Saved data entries
....

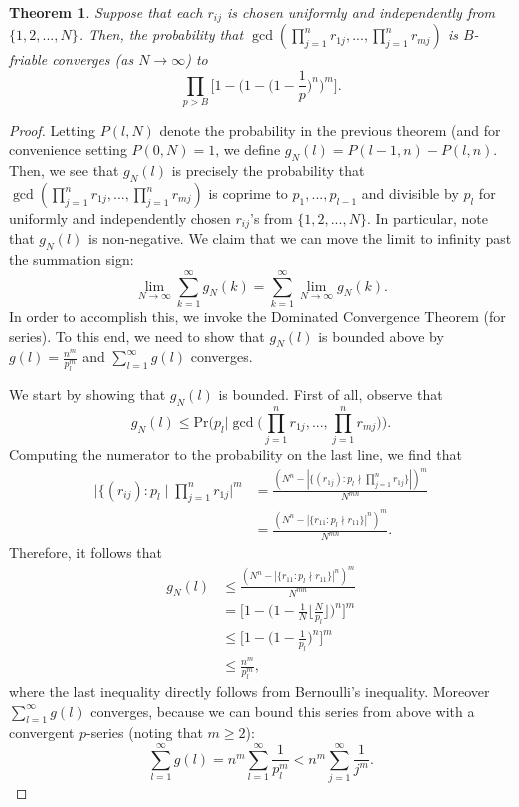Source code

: \documentclass[12pt]{amsart}
\newtheorem{theorem}{Theorem}[subsection]
\theoremstyle{definition}
\begin{document}
\begin{theorem} Suppose that each $r_{ij}$ is chosen uniformly and independently from $\{1, 2, ..., N\}$. Then, the probability that $\gcd(\prod_{j=1}^n r_{1j}, ... , \prod_{j=1}^n r_{mj})$ is $B$-friable converges (as $N \to \infty$) to
	$$\prod_{p>B} \Big[1 - \Big(1 - \Big(1 - \frac{1}{p}\Big)^n \Big)^m \Big].$$
\end{theorem}

\begin{proof}
	Letting $P(l, N)$ denote the probability in the previous theorem (and for convenience setting $P(0, N) = 1$, we define $g_N(l) = P(l-1, n) - P(l, n)$. Then, we see that $g_N(l)$ is precisely the probability that $\gcd(\prod_{j=1}^n r_{1j}, ... , \prod_{j=1}^n r_{mj})$ is coprime to $p_1, ..., p_{l-1}$ and divisible by $p_l$ for uniformly and independently chosen $r_{ij}$'s from $\{1, 2, ..., N\}$. In particular, note that $g_N(l)$ is non-negative. We claim that we can move the limit to infinity past the summation sign:
	$$\lim_{N \to \infty} \sum_{k=1}^{\infty} g_N(k) = \sum_{k=1}^{\infty} \lim_{N \to \infty} g_N(k).$$
	In order to accomplish this, we invoke the Dominated Convergence Theorem (for series). To this end, we need to show that $g_N(l)$ is bounded above by $g(l) = \frac{n^m}{p_l^m}$ and $\sum_{l=1}^{\infty} g(l)$ converges.
	
	We start by showing that $g_N(l)$ is bounded. First of all, observe that
	$$g_N(l) \leq \text{Pr}\Big(p_l \Big| \gcd\Big(\prod_{j=1}^n r_{1j}, ... , \prod_{j=1}^n r_{mj}\Big)\Big).$$
	Computing the numerator to the probability on the last line, we find that
	\begin{align*} 
		\Big|\{(r_{ij}) : p_l \mid \prod_{j=1}^n r_{1j}\Big|^m &= \frac{(N^n - |\{(r_{1j}) : p_l \nmid \prod_{j=1}^n r_{1j}\}|)^m}{N^{mn}}\\
		&= \frac{(N^n - |\{r_{11} : p_l \nmid r_{11}\}|^n)^m}{N^{mn}}. \end{align*}
	Therefore, it follows that
	\begin{align*} 
		g_N(l) &\leq \frac{(N^n - |\{r_{11} : p_l \nmid r_{11}\}|^n)^m}{N^{mn}}\\
		&= \Big[1 - \Big(1 - \frac{1}{N} \Big\lfloor \frac{N}{p_l}\Big\rfloor\Big)^n\Big]^m\\
		&\leq \Big[1 - \Big(1 - \frac{1}{p_l}\Big)^n\Big]^m\\
		&\leq \frac{n^m}{p_l^m},\end{align*}
	where the last inequality directly follows from Bernoulli's inequality. Moreover $\sum_{l=1}^{\infty} g(l)$ converges, because we can bound this series from above with a convergent $p$-series (noting that $m \geq 2$):
	$$\sum_{l=1}^{\infty} g(l) = n^m \sum_{l=1}^{\infty} \frac{1}{p_l^m} < n^m \sum_{j=1}^{\infty} \frac{1}{j^m}.$$
	

\end{proof}
\end{document}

....

The records above should be repeated exactly, with every picture omitted.

Result of this exercise:
Source code

: \documentclass[12pt]{amsart}
\newtheorem{theorem}{Theorem}[subsection]
\theoremstyle{definition}
\begin{document}
\begin{theorem} Suppose that each $r_{ij}$ is chosen uniformly and independently from $\{1, 2, ..., N\}$. Then, the probability that $\gcd(\prod_{j=1}^n r_{1j}, ... , \prod_{j=1}^n r_{mj})$ is $B$-friable converges (as $N \to \infty$) to
	$$\prod_{p>B} \Big[1 - \Big(1 - \Big(1 - \frac{1}{p}\Big)^n \Big)^m \Big].$$
\end{theorem}

\begin{proof}
	Letting $P(l, N)$ denote the probability in the previous theorem (and for convenience setting $P(0, N) = 1$, we define $g_N(l) = P(l-1, n) - P(l, n)$. Then, we see that $g_N(l)$ is precisely the probability that $\gcd(\prod_{j=1}^n r_{1j}, ... , \prod_{j=1}^n r_{mj})$ is coprime to $p_1, ..., p_{l-1}$ and divisible by $p_l$ for uniformly and independently chosen $r_{ij}$'s from $\{1, 2, ..., N\}$. In particular, note that $g_N(l)$ is non-negative. We claim that we can move the limit to infinity past the summation sign:
	$$\lim_{N \to \infty} \sum_{k=1}^{\infty} g_N(k) = \sum_{k=1}^{\infty} \lim_{N \to \infty} g_N(k).$$
	In order to accomplish this, we invoke the Dominated Convergence Theorem (for series). To this end, we need to show that $g_N(l)$ is bounded above by $g(l) = \frac{n^m}{p_l^m}$ and $\sum_{l=1}^{\infty} g(l)$ converges.
	
	We start by showing that $g_N(l)$ is bounded. First of all, observe that
	$$g_N(l) \leq \text{Pr}\Big(p_l \Big| \gcd\Big(\prod_{j=1}^n r_{1j}, ... , \prod_{j=1}^n r_{mj}\Big)\Big).$$
	Computing the numerator to the probability on the last line, we find that
	\begin{align*} 
		\Big|\{(r_{ij}) : p_l \mid \prod_{j=1}^n r_{1j}\Big|^m &= \frac{(N^n - |\{(r_{1j}) : p_l \nmid \prod_{j=1}^n r_{1j}\}|)^m}{N^{mn}}\\
		&= \frac{(N^n - |\{r_{11} : p_l \nmid r_{11}\}|^n)^m}{N^{mn}}. \end{align*}
	Therefore, it follows that
	\begin{align*} 
		g_N(l) &\leq \frac{(N^n - |\{r_{11} : p_l \nmid r_{11}\}|^n)^m}{N^{mn}}\\
		&= \Big[1 - \Big(1 - \frac{1}{N} \Big\lfloor \frac{N}{p_l}\Big\rfloor\Big)^n\Big]^m\\
		&\leq \Big[1 - \Big(1 - \frac{1}{p_l}\Big)^n\Big]^m\\
		&\leq \frac{n^m}{p_l^m},\end{align*}
	where the last inequality directly follows from Bernoulli's inequality. Moreover $\sum_{l=1}^{\infty} g(l)$ converges, because we can bound this series from above with a convergent $p$-series (noting that $m \geq 2$):
	$$\sum_{l=1}^{\infty} g(l) = n^m \sum_{l=1}^{\infty} \frac{1}{p_l^m} < n^m \sum_{j=1}^{\infty} \frac{1}{j^m}.$$
	

\end{proof}
\end{document}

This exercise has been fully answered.